* Task prompt: The response should contain only those lines of the entries below that include the string "scripts".

▼

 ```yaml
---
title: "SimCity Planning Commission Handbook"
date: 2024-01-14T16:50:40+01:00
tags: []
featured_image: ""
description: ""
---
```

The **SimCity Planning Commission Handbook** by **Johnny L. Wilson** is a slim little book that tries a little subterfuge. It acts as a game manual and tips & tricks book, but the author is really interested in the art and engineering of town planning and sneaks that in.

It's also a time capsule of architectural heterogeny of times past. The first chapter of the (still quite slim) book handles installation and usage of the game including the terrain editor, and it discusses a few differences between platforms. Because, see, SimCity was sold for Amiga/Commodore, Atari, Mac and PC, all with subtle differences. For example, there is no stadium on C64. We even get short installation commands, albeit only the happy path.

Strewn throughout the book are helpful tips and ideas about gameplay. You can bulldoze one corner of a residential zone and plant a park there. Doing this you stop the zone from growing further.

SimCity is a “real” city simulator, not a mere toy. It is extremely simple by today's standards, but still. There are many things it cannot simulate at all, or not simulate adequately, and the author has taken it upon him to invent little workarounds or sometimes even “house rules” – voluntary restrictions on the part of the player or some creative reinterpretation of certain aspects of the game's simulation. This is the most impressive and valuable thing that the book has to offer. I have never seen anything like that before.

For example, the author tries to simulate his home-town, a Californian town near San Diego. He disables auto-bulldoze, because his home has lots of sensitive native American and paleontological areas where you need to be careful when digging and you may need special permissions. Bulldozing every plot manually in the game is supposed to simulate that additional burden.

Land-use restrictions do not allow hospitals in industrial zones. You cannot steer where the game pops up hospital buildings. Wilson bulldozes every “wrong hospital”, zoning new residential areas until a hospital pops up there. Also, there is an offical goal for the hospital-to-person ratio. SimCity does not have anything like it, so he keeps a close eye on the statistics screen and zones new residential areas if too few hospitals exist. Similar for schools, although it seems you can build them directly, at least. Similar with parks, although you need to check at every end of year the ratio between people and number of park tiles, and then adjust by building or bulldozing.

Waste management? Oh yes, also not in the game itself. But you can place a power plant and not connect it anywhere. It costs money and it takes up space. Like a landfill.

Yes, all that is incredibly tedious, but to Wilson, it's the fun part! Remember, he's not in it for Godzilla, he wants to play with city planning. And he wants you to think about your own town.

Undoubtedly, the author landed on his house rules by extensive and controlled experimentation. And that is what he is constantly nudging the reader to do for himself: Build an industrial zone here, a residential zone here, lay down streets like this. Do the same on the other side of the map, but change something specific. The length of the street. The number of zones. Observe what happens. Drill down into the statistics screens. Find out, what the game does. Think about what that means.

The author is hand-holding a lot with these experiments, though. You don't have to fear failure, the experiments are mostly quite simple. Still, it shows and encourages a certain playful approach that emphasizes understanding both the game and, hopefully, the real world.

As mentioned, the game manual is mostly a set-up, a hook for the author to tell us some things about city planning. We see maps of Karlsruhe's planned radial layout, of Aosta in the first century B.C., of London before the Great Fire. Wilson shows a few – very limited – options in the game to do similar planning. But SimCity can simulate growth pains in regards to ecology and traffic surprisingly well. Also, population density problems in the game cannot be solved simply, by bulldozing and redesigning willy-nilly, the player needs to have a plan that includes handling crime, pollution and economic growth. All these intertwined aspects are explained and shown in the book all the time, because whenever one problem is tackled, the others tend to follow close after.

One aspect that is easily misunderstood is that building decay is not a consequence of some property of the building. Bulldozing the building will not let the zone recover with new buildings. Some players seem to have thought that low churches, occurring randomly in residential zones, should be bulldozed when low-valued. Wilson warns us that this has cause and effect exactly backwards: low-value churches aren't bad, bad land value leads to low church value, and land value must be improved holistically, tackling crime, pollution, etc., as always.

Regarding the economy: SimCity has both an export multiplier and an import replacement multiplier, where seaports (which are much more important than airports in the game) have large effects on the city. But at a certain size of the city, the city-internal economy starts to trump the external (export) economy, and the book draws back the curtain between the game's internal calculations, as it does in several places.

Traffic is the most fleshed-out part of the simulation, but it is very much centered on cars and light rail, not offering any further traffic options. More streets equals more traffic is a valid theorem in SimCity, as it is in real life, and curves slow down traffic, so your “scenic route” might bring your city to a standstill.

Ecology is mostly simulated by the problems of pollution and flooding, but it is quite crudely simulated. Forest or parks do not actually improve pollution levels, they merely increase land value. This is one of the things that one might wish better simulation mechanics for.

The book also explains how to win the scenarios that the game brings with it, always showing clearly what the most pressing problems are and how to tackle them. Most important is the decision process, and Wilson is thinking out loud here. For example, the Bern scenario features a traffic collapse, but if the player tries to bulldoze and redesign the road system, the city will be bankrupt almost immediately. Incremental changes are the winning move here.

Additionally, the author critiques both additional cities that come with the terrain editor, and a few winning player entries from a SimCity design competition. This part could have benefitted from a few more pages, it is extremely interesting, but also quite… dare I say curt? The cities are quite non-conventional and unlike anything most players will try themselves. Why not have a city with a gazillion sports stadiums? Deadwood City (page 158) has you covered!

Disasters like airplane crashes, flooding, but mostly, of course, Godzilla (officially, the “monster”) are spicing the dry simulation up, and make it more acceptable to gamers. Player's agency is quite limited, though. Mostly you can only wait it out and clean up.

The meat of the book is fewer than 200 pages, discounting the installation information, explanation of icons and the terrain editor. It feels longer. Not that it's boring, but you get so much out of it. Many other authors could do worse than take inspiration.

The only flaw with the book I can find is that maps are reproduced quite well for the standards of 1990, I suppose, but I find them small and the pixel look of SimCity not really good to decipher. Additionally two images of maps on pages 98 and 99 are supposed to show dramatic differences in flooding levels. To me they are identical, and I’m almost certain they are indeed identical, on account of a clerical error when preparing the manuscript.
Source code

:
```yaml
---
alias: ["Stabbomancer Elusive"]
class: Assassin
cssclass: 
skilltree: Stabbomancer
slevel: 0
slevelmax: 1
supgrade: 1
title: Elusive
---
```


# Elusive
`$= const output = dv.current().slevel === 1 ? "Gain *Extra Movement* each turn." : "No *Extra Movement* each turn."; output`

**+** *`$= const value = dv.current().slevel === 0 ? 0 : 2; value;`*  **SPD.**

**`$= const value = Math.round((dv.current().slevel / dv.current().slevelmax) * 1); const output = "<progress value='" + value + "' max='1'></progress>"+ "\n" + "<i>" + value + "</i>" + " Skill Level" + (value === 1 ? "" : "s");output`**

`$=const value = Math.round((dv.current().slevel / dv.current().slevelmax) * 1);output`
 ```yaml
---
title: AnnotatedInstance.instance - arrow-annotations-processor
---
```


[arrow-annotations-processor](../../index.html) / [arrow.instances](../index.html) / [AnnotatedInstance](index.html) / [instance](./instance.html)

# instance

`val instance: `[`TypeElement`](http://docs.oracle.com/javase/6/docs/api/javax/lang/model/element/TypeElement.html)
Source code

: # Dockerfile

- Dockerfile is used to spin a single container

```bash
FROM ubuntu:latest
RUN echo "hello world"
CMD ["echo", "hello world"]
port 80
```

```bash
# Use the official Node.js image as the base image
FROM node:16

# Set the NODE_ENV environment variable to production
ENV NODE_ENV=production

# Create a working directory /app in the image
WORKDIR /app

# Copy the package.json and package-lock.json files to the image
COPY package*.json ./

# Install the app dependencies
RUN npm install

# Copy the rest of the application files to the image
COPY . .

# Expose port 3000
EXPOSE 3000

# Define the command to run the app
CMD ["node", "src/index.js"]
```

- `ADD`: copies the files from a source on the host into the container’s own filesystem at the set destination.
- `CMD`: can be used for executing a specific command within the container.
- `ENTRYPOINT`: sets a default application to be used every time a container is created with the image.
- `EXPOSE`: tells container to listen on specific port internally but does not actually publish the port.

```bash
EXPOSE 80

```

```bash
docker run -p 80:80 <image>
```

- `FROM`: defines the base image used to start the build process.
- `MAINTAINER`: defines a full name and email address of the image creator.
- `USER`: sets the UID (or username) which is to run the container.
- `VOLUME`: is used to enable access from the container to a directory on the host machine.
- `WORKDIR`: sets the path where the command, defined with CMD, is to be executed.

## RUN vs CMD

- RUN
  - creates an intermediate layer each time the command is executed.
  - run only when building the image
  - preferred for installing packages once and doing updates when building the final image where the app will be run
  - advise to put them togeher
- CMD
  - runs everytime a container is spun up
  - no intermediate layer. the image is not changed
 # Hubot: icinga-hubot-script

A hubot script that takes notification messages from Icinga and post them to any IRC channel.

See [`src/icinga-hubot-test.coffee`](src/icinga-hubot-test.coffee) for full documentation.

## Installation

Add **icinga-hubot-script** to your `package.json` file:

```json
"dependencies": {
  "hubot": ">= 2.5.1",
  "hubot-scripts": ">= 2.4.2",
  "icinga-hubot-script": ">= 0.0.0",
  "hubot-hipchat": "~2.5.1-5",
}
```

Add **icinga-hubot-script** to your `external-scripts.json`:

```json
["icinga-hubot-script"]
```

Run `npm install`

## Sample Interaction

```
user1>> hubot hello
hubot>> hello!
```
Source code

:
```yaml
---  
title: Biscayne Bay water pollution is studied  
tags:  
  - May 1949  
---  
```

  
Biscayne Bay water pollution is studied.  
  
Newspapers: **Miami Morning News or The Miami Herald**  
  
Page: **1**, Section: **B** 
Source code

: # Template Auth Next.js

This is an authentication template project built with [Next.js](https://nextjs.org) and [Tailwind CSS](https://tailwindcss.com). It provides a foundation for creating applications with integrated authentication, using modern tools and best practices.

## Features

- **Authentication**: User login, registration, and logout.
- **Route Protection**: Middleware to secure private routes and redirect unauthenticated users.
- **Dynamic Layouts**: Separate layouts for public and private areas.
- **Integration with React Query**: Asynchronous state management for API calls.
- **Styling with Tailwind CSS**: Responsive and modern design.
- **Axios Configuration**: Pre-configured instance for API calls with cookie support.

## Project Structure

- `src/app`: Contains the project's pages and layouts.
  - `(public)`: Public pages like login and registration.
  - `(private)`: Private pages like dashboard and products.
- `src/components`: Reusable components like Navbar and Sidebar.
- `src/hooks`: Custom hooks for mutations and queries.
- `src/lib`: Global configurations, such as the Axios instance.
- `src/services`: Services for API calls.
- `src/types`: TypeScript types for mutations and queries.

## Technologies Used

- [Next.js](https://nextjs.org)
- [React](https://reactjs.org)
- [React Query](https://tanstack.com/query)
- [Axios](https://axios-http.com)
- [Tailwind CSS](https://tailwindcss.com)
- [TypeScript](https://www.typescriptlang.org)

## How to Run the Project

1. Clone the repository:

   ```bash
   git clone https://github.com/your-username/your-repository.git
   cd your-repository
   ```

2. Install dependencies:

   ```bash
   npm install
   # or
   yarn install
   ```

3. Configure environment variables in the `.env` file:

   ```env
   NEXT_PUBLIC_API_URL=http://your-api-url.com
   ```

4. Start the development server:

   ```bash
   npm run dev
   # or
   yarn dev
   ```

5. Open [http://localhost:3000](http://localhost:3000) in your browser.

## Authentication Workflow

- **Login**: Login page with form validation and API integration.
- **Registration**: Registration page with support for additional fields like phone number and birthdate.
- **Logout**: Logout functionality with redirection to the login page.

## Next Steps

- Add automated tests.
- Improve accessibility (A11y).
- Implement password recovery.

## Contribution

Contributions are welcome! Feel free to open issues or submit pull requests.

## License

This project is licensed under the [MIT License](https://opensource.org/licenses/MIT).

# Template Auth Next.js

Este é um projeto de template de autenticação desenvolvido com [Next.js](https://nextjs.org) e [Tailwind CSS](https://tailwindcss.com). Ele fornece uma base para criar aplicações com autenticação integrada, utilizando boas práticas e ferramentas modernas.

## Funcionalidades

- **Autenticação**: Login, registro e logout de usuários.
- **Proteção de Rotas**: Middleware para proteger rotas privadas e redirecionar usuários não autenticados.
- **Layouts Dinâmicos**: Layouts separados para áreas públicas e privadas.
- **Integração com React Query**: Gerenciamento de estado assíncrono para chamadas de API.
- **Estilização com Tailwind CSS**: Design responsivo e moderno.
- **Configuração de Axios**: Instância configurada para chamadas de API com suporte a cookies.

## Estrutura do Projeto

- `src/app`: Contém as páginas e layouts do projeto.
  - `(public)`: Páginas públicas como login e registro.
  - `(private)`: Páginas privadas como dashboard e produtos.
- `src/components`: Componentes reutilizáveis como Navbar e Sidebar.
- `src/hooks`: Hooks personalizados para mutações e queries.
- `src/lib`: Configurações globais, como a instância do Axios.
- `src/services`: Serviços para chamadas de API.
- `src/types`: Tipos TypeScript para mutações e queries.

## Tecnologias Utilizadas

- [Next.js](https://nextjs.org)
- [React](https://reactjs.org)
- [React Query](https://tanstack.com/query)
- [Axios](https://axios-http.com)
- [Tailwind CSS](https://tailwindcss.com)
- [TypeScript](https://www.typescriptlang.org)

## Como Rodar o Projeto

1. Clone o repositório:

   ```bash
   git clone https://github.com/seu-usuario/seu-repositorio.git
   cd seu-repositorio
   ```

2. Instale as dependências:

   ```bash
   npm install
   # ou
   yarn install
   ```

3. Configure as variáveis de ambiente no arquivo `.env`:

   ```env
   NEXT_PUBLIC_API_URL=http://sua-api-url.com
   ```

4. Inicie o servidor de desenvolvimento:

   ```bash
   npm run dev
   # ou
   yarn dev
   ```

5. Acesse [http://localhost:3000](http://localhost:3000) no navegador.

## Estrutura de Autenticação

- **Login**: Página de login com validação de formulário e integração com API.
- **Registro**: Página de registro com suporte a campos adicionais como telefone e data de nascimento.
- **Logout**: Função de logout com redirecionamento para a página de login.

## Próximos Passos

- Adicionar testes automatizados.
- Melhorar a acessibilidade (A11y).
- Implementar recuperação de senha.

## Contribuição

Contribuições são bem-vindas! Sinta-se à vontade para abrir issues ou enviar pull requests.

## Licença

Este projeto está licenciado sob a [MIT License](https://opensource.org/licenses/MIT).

▲

* Result of this task:
  "hubot-scripts": ">= 2.4.2",
Add **icinga-hubot-script** to your `external-scripts.json`:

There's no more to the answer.